* _What is needed_
The answer must consist of each line of the records below that contains the string "associated".

* _Records provided_
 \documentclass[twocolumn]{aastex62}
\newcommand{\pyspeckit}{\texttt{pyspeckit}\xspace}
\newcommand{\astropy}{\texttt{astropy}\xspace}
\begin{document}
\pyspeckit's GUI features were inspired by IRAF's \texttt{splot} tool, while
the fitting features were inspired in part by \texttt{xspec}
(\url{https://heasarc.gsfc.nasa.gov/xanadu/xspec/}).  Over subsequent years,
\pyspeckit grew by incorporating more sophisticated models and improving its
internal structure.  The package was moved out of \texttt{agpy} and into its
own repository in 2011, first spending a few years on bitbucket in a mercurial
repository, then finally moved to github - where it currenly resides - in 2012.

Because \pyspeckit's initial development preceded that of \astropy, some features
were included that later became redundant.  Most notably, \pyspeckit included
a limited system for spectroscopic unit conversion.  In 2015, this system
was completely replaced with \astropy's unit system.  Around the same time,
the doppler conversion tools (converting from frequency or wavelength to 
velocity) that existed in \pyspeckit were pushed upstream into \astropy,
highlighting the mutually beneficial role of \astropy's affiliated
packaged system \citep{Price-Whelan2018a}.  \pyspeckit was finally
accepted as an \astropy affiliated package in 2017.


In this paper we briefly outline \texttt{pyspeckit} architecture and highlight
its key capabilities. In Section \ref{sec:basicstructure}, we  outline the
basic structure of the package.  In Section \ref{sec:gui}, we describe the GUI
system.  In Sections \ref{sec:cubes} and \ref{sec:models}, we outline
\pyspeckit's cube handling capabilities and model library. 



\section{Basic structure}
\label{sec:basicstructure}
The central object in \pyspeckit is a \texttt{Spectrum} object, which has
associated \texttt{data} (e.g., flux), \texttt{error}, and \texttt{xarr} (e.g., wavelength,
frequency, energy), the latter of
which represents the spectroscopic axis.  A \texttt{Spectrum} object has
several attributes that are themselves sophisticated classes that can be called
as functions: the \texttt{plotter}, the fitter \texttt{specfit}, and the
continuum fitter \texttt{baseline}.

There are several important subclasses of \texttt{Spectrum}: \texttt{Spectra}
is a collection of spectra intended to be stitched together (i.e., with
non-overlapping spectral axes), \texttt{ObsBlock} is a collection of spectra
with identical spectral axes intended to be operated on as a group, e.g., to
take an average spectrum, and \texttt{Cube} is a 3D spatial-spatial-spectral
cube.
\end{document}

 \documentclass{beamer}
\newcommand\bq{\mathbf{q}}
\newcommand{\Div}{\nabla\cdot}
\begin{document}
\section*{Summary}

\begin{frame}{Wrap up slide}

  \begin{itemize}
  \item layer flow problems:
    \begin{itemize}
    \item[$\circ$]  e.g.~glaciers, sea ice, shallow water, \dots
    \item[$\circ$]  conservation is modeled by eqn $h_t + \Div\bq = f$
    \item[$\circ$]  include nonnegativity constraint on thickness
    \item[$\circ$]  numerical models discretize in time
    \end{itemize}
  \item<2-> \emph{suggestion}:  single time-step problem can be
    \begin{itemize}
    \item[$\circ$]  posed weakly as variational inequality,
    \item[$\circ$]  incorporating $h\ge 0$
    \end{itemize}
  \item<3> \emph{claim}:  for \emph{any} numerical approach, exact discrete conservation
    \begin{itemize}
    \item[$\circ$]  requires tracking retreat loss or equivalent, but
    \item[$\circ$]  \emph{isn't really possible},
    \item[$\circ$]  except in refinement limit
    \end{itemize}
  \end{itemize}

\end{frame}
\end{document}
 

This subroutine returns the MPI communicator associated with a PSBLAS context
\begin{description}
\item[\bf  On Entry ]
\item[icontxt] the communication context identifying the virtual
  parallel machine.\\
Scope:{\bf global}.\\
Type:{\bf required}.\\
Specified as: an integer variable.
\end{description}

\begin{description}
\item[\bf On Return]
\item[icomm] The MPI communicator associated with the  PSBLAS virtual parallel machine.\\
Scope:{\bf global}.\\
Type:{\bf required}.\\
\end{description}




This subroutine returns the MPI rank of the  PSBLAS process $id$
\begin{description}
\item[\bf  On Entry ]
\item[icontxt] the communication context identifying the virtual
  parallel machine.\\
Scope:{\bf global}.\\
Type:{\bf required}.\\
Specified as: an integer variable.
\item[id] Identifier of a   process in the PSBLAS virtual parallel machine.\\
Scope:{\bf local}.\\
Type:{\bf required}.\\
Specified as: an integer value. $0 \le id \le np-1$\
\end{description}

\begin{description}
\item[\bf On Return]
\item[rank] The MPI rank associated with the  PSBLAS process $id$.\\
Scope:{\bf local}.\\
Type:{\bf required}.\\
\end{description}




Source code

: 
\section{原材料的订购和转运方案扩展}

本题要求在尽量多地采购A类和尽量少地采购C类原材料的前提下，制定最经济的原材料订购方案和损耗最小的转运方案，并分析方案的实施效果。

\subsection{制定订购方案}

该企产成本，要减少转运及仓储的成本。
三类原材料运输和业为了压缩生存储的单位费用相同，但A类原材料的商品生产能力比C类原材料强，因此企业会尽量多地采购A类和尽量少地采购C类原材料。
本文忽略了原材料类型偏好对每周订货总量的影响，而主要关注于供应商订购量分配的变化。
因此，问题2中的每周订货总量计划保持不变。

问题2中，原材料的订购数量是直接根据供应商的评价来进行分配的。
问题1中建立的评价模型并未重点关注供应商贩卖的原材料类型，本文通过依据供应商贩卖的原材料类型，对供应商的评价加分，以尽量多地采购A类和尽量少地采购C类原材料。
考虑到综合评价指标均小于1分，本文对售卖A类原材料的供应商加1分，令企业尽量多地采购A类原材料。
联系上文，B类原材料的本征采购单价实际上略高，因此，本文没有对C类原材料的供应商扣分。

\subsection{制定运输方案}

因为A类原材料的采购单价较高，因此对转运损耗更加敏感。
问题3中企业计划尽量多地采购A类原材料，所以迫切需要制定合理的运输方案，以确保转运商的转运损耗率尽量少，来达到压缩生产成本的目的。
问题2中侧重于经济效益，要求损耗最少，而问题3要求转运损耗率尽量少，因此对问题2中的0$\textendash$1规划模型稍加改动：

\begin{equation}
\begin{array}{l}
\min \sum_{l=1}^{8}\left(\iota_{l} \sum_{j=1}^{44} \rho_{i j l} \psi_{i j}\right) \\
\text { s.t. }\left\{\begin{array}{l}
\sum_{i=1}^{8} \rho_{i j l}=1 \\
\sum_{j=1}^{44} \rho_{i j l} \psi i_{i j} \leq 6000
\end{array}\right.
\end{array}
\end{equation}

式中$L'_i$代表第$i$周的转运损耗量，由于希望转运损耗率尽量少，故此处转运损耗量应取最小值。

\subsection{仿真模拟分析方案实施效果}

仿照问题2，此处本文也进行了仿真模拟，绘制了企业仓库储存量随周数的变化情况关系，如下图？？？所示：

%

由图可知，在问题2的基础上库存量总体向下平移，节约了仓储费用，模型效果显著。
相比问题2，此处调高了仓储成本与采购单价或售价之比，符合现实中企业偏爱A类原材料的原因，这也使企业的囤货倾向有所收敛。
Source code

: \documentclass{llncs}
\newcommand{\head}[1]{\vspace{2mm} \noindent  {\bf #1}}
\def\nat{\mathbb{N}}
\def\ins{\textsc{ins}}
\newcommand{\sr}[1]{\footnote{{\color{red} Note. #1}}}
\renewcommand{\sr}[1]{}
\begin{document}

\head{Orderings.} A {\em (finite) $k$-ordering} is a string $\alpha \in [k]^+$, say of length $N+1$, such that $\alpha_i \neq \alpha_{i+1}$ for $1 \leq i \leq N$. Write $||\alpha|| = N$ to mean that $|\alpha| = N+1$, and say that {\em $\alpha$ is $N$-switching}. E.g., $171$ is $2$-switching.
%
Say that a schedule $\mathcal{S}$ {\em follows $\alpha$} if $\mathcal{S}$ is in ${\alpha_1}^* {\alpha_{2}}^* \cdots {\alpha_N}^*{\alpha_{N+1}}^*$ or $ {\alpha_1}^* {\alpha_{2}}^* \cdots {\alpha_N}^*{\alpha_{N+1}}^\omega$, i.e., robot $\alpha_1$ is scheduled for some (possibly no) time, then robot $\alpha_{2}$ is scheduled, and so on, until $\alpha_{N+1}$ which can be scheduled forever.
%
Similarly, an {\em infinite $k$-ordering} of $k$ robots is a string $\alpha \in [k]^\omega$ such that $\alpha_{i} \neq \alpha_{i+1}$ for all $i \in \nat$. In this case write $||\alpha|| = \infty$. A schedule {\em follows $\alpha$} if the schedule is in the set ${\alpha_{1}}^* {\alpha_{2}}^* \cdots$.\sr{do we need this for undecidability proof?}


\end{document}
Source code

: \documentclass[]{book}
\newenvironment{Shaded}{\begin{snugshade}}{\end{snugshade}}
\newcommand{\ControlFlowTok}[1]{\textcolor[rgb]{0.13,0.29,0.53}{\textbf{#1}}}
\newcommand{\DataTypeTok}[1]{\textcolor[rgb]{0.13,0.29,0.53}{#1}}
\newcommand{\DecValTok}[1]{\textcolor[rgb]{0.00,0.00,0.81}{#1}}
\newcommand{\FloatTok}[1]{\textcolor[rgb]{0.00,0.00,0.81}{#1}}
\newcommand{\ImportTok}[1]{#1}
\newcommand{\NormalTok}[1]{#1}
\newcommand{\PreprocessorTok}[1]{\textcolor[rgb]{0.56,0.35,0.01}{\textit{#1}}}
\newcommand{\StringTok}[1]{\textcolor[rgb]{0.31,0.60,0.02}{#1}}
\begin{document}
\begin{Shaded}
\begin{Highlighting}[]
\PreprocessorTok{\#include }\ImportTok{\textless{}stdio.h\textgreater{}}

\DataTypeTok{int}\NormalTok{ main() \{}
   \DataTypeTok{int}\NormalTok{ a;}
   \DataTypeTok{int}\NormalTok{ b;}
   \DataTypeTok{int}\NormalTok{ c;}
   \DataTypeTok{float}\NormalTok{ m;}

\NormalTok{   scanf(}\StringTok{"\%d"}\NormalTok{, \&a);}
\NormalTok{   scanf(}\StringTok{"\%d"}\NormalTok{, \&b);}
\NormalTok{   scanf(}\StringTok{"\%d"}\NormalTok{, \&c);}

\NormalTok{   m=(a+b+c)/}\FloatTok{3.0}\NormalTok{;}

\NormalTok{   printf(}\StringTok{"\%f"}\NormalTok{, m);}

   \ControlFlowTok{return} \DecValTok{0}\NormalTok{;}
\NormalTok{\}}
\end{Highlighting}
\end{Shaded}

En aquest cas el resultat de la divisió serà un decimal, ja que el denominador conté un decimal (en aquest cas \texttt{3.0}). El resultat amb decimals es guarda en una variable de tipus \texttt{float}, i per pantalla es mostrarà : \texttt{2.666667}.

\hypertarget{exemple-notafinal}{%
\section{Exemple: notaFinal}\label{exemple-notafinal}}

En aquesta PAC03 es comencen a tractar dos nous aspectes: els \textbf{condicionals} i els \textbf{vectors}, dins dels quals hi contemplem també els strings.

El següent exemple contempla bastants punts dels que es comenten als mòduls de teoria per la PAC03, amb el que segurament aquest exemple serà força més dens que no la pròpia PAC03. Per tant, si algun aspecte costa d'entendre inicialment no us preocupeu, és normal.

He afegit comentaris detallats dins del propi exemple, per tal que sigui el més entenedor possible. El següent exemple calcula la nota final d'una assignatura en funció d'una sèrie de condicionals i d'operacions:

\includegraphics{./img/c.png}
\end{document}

* _Solution below_
associated \texttt{data} (e.g., flux), \texttt{error}, and \texttt{xarr} (e.g., wavelength,
This subroutine returns the MPI communicator associated with a PSBLAS context
\item[icomm] The MPI communicator associated with the  PSBLAS virtual parallel machine.\\
\item[rank] The MPI rank associated with the  PSBLAS process $id$.\\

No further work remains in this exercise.